Desde então, o sonho materializou-se e temos falado umas tantas vezes. Talvez menos do que deveria. Certamente te ouvi e senti menos do que precisava! Embora acredite que qualquer movimento, em gesto ou pensamento, que procure demonstrar ou, mais do que isso, fazer sentir, de forma visível ou invisível, o amor que sinto por esse seu legado, você ainda me ouve.
Reconheço-me como alguém que se lembra, na maioria das vezes, sobretudo de olhar para o céu quando falta-me o chão. Pesado fardo. Daí de onde está, sabe bem disso. Seres iluminados, antepassados, santos, Deus, Deuses, anjos, estrelas, culto ao imaterial, ao que já partiu, ao que nunca veio, seres que acredito olharem por nós, mortais. Não sei se nos invejam por estarmos vivos ou se rogam por nós. Acredito que os dois…  
Hoje escrevo à sua herdeira em homenagem a você, à parte do materialismo promovido nos tempos que correm. Escrevo em intenção de uma ode, pois te considero ser um aliado. Aliado porque indiscutivelmente deseja e desejará sempre o amor, a felicidade e as realizações que qualquer Pai que ama quer para sua filha. Não única por ser apenas uma, mas por ela tão tão particular.
Geralmente quando apelo a ti é porque sei que consegues ver meu coração. Já falamos sobre tantas vezes sobre isso… Acredito que de onde você está é possível ver para além dos medos, das alegrias, dos receios, dos recreios, das angústias, dos sonhos, das desilusões, dos fogos-de-artifício e das queimaduras. Daí das estrelas, quem para aí já partiu ou aí nasceu, acredito não haver cortinas, não haver palco, não haver plateia. Somos vistos vestidos de nós mesmos.
Acho que posso tratar-te por tu. Às vezes trato. Na verdade eu perco-me nos pronomes, só não mais que nos meus receios. Não é novidade para ti, pois meu coração é para ti descortinado. Pedi e peço para que olhe pra dentro dele e ajuda-me a perceber o caminho, se seria eu capaz de construir a minha família a partir da tua. Se seria capaz de unir dois mundos tão distantes e distintos num destino digno da felicidade que desejo tanto a ela quanto a mim.

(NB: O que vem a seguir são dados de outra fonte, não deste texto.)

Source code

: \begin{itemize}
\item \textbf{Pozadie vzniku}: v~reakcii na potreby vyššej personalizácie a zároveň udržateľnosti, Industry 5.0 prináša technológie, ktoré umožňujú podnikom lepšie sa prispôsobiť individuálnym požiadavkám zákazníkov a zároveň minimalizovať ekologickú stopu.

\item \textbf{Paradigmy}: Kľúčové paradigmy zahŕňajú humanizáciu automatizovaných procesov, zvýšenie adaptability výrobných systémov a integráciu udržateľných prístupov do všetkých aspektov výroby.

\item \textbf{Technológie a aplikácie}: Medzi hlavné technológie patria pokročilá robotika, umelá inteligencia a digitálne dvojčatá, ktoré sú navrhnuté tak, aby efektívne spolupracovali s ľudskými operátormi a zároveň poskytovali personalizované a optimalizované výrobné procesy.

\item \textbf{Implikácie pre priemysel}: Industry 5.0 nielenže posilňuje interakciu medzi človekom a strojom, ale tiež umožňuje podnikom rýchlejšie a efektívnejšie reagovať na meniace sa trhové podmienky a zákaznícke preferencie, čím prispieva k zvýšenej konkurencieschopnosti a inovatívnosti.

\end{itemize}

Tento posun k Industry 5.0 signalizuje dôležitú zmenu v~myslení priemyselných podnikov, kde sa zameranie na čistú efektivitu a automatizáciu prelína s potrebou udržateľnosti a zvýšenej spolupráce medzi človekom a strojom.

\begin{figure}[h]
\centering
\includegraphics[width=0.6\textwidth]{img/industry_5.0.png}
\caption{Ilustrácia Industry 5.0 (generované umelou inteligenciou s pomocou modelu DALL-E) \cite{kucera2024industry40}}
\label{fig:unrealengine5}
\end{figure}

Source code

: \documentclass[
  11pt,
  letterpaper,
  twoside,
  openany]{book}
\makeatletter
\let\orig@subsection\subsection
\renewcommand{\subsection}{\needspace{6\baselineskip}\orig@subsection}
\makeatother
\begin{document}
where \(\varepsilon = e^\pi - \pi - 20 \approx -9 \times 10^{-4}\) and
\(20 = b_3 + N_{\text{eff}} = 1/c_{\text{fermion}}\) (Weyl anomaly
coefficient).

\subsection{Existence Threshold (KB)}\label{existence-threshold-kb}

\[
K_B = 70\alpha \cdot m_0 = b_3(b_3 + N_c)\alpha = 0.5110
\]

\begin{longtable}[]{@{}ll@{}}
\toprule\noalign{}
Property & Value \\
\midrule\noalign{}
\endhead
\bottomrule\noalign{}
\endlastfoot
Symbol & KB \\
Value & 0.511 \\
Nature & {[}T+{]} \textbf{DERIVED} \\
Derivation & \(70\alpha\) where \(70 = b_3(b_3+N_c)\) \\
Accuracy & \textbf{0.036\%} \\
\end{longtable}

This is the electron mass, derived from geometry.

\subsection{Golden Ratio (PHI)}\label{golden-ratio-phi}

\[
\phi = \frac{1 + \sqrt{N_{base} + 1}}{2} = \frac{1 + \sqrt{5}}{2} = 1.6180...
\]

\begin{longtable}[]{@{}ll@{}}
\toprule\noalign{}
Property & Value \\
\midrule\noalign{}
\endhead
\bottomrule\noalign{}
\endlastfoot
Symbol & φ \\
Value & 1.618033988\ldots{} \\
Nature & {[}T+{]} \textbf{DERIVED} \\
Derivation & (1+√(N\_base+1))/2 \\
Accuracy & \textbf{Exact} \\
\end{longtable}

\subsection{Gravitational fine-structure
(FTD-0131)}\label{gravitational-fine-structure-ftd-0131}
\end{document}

Hoje circunstancialmente encontro-me naquilo que fora em tempo o lar que construímos. Repleto de todo simbolismo que permeia as paredes mas que, por tantas vezes, impermeou muito daquilo que que sonhamos viver. Atentados contra nós mesmos. Vejo-me náufrago. Do que herdamos de vocês, de nós mesmo, da nossa própria estória, nós, homens, agarramos naquilo que o nosso último reduto de paz, a esperança. Esperança consciente, ensejo. Esperança de poder desembarcar em nós mesmos e de ainda poder dar, dar o que não demos, superarmo-nos, venceras nossas próprias mazelas, e, por desejável fim, completar a pessoas que amamos. Completos e cientes da nossa incompletude para connosco próprios, que deseja se fazer completar por quem se ama. E assim entregar-se cheio, incorruptível, crédulo e substancial.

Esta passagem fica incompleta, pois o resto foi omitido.